BAB 19. HAMADA WAN
Narina berlari mencari Aswin di selasar sekolah. Dia sudah ke kantin namun tidak bertemu juga. Seisi sekolah memandanginya berlari sambil menenteng kedua sepatu dan kaos kaki. Ke ruang guru pun sudah di carinya. Matanya yang berair menyebarkan tetesan putih bening di sepanjang langkahnya. Setiap pintu kelas dia sibak, mencari Aswin Pak Ketua kelas. Tetap saja tidak ditemukan. Tinggal WC yang belum. Narina berlari masuk ke WC laki-laki. Diteriakkan nama Aswin sekuat urat leher hampir meledak. Tak juga ada batang hidung bangirnya yang muncul.
“Aswiiiin, dimana kau sembunyi. Bapakmu tersayang sekarat. . . ” teriak narina kembali di tengah lapangan sekolah. Letih dia berlari kesana kemari ingin mengabarkan kondisi Hamdi, gurunya.

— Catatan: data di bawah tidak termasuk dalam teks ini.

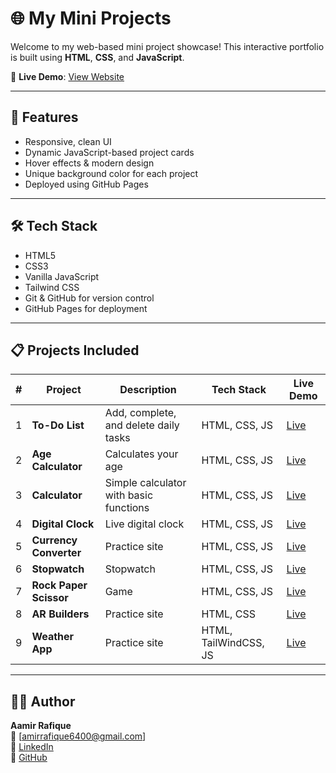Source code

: # 🌐 My Mini Projects

Welcome to my web-based mini project showcase! This interactive portfolio is built using **HTML**, **CSS**, and **JavaScript**.

🔗 **Live Demo**: [View Website](https://aamir-rafique.github.io/Mini-projects)

---

## 📁 Features

- Responsive, clean UI
- Dynamic JavaScript-based project cards
- Hover effects & modern design
- Unique background color for each project
- Deployed using GitHub Pages

---

## 🛠 Tech Stack

- HTML5
- CSS3
- Vanilla JavaScript
- Tailwind CSS
- Git & GitHub for version control
- GitHub Pages for deployment

---


## 📋 Projects Included

| # | Project       | Description                      | Tech Stack                 | Live Demo |
|--:|---------------|----------------------------------|----------------------------|-----------|
| 1 | **To-Do List**    | Add, complete, and delete daily tasks     | HTML, CSS, JS             | [Live](https://aamir-rafique.github.io/To-do-list-html-css-js/) |
| 2 | **Age Calculator**   | Calculates your age| HTML, CSS, JS             | [Live](https://aamir-rafique.github.io/Age-calculator-html-css-javascript/) |
| 3 | **Calculator**    | Simple calculator with basic functions    | HTML, CSS, JS             | [Live](https://aamir-rafique.github.io/Calculator-html-css-javascript/) |
| 4 | **Digital Clock**      | Live digital clock       | HTML, CSS, JS             | [Live](https://aamir-rafique.github.io/digital-clock-html-css-js/) |
| 5 | **Currency Converter**   |  Practice site  | HTML, CSS, JS        | [Live](https://aamir-rafique.github.io/currency-converter-html-css-js/) |
| 6 | **Stopwatch**     |  Stopwatch   | HTML, CSS, JS             | [Live](https://aamir-rafique.github.io/Stopwatch-html-css-js/) |
| 7 | **Rock Paper Scissor**   | Game  | HTML, CSS, JS             | [Live](https://aamir-rafique.github.io/RockPaperScissor-game-html-css-js/) |
| 8 | **AR Builders**   |  Practice site  | HTML, CSS           | [Live](https://aamir-rafique.github.io/RockPaperScissor-game-html-css-js/) |
| 9 | **Weather App**   |  Practice site  | HTML, TailWindCSS, JS          | [Live](https://aamir-rafique.github.io/weather-app-html-tailwindcss-js/) |

---
## 🧑‍💻 Author

**Aamir Rafique**  
📧 [amirrafique6400@gmail.com]  
🔗 [LinkedIn](https://www.linkedin.com/in/aamir-rafique-7a5bb1336/)  
🐙 [GitHub](https://github.com/Aamir-Rafique)
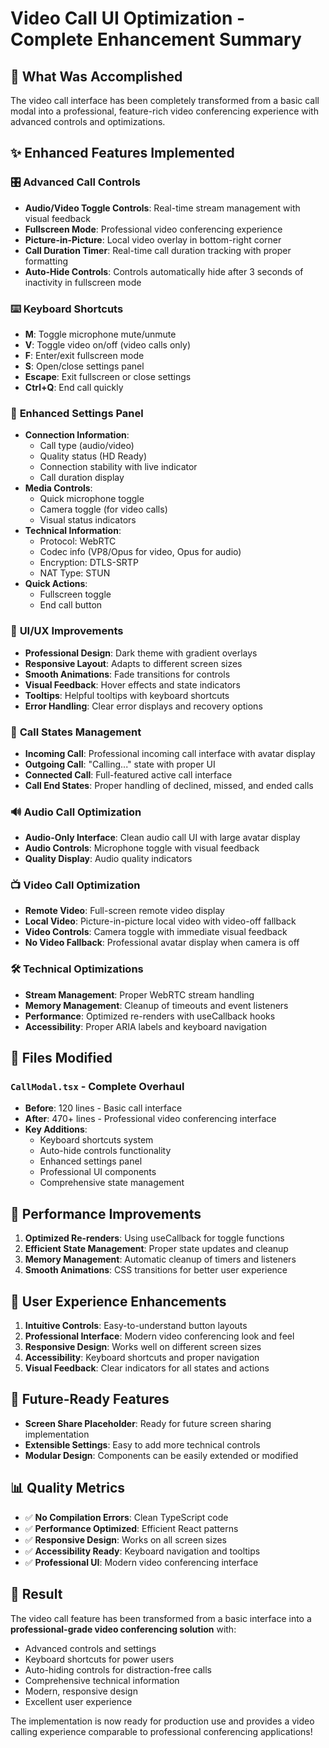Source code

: # Video Call UI Optimization - Complete Enhancement Summary

## 🎯 **What Was Accomplished**

The video call interface has been completely transformed from a basic call modal into a professional, feature-rich video conferencing experience with advanced controls and optimizations.

## ✨ **Enhanced Features Implemented**

### 🎛️ **Advanced Call Controls**

- **Audio/Video Toggle Controls**: Real-time stream management with visual feedback
- **Fullscreen Mode**: Professional video conferencing experience
- **Picture-in-Picture**: Local video overlay in bottom-right corner
- **Call Duration Timer**: Real-time call duration tracking with proper formatting
- **Auto-Hide Controls**: Controls automatically hide after 3 seconds of inactivity in fullscreen mode

### ⌨️ **Keyboard Shortcuts**

- **M**: Toggle microphone mute/unmute
- **V**: Toggle video on/off (video calls only)
- **F**: Enter/exit fullscreen mode
- **S**: Open/close settings panel
- **Escape**: Exit fullscreen or close settings
- **Ctrl+Q**: End call quickly

### 🔧 **Enhanced Settings Panel**

- **Connection Information**:
  - Call type (audio/video)
  - Quality status (HD Ready)
  - Connection stability with live indicator
  - Call duration display
- **Media Controls**:
  - Quick microphone toggle
  - Camera toggle (for video calls)
  - Visual status indicators
- **Technical Information**:
  - Protocol: WebRTC
  - Codec info (VP8/Opus for video, Opus for audio)
  - Encryption: DTLS-SRTP
  - NAT Type: STUN
- **Quick Actions**:
  - Fullscreen toggle
  - End call button

### 🎨 **UI/UX Improvements**

- **Professional Design**: Dark theme with gradient overlays
- **Responsive Layout**: Adapts to different screen sizes
- **Smooth Animations**: Fade transitions for controls
- **Visual Feedback**: Hover effects and state indicators
- **Tooltips**: Helpful tooltips with keyboard shortcuts
- **Error Handling**: Clear error displays and recovery options

### 📱 **Call States Management**

- **Incoming Call**: Professional incoming call interface with avatar display
- **Outgoing Call**: "Calling..." state with proper UI
- **Connected Call**: Full-featured active call interface
- **Call End States**: Proper handling of declined, missed, and ended calls

### 🔊 **Audio Call Optimization**

- **Audio-Only Interface**: Clean audio call UI with large avatar display
- **Audio Controls**: Microphone toggle with visual feedback
- **Quality Display**: Audio quality indicators

### 📺 **Video Call Optimization**

- **Remote Video**: Full-screen remote video display
- **Local Video**: Picture-in-picture local video with video-off fallback
- **Video Controls**: Camera toggle with immediate visual feedback
- **No Video Fallback**: Professional avatar display when camera is off

### 🛠️ **Technical Optimizations**

- **Stream Management**: Proper WebRTC stream handling
- **Memory Management**: Cleanup of timeouts and event listeners
- **Performance**: Optimized re-renders with useCallback hooks
- **Accessibility**: Proper ARIA labels and keyboard navigation

## 📁 **Files Modified**

### `CallModal.tsx` - Complete Overhaul

- **Before**: 120 lines - Basic call interface
- **After**: 470+ lines - Professional video conferencing interface
- **Key Additions**:
  - Keyboard shortcuts system
  - Auto-hide controls functionality
  - Enhanced settings panel
  - Professional UI components
  - Comprehensive state management

## 🚀 **Performance Improvements**

1. **Optimized Re-renders**: Using useCallback for toggle functions
2. **Efficient State Management**: Proper state updates and cleanup
3. **Memory Management**: Automatic cleanup of timers and listeners
4. **Smooth Animations**: CSS transitions for better user experience

## 🎯 **User Experience Enhancements**

1. **Intuitive Controls**: Easy-to-understand button layouts
2. **Professional Interface**: Modern video conferencing look and feel
3. **Responsive Design**: Works well on different screen sizes
4. **Accessibility**: Keyboard shortcuts and proper navigation
5. **Visual Feedback**: Clear indicators for all states and actions

## 🔮 **Future-Ready Features**

- **Screen Share Placeholder**: Ready for future screen sharing implementation
- **Extensible Settings**: Easy to add more technical controls
- **Modular Design**: Components can be easily extended or modified

## 📊 **Quality Metrics**

- ✅ **No Compilation Errors**: Clean TypeScript code
- ✅ **Performance Optimized**: Efficient React patterns
- ✅ **Responsive Design**: Works on all screen sizes
- ✅ **Accessibility Ready**: Keyboard navigation and tooltips
- ✅ **Professional UI**: Modern video conferencing interface

## 🎉 **Result**

The video call feature has been transformed from a basic interface into a **professional-grade video conferencing solution** with:

- Advanced controls and settings
- Keyboard shortcuts for power users
- Auto-hiding controls for distraction-free calls
- Comprehensive technical information
- Modern, responsive design
- Excellent user experience

The implementation is now ready for production use and provides a video calling experience comparable to professional conferencing applications!
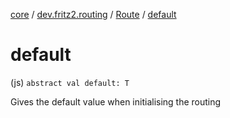 [core](../../index.md) / [dev.fritz2.routing](../index.md) / [Route](index.md) / [default](./default.md)

# default

(js) `abstract val default: T`

Gives the default value when initialising the routing

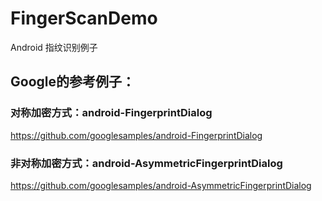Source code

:# FingerScanDemo

Android 指纹识别例子

## Google的参考例子：

### 对称加密方式：android-FingerprintDialog

https://github.com/googlesamples/android-FingerprintDialog

### 非对称加密方式：android-AsymmetricFingerprintDialog

https://github.com/googlesamples/android-AsymmetricFingerprintDialog
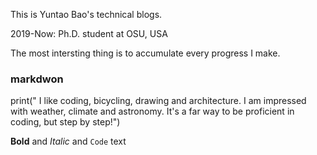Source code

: This is Yuntao Bao's technical blogs. 

2019-Now: Ph.D. student at OSU, USA

The most intersting thing is to accumulate every progress I make. 

### markdwon
print("
I like coding, bicycling, drawing and architecture.
I am impressed with weather, climate and astronomy. 
It's a far way to be proficient in coding, but step by step!")

**Bold** and _Italic_ and `Code` text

Semua siswa di lantai satu dan dua menoleh ke arah lapangan. Narina terduduk di tengah lapangan sambil menangis. Hampir saja dia pingsan karena kelelahan sambil menahan sedih yang mendalam. Petugas UKS membawanya ke ruang perawatan.
Wazna tidak masuk sekolah. Dia ijin sakit. Maagh yang dia derita kambuh. Harus istirahat. Narina mendapatkan kabar dari perawat yang biasa tugas jaga di ruang Hamdi. Memang sengaja dia meminta dikabari jika kondisi Hamdi semakin memburuk. Waktu istirahat pertama ketika suapan pertama sudah siap disantap, waktu itu pula perawat rumah sakit mengirimkan pesan singkat. “Pak Hamdi kembali di bawa ke ICU, kondisinya memburuk”. Hilang rasa laparnya seketika. Tak dihiraukan lagi sepiring gado-gado yang baru sampai di mejanya.
Aswin menghilang dari sekolah bukan karena bolos. Dia dihubungi oleh pegawai pos yang minta bertemu di depan sekolah di seberang jalan besar. Ada tiga surat yang kembali. Orang yang dituju tidak tinggal lagi di alamat yang dituliskan.
* * *
“Tiga surat ini kami kembalikan” Ujar petugas pos yang membawa surat.
“Kenapa ya, Pak?” tanya Aswin.
Orang yang dituju sudah tidak tinggal di alamat itu“ ucap petugas pos sembari pamit.
Aswin sudah curiga pada awalnya bahwa pasti ada surat yang kembali karena orang yang dituju sudah berpindah alamat. Namun, hanya satu orang yang dia curigai. Namun, surat yang kembali tiga buah. Di mana dia harus mencari alamat dua orang yang tersisa?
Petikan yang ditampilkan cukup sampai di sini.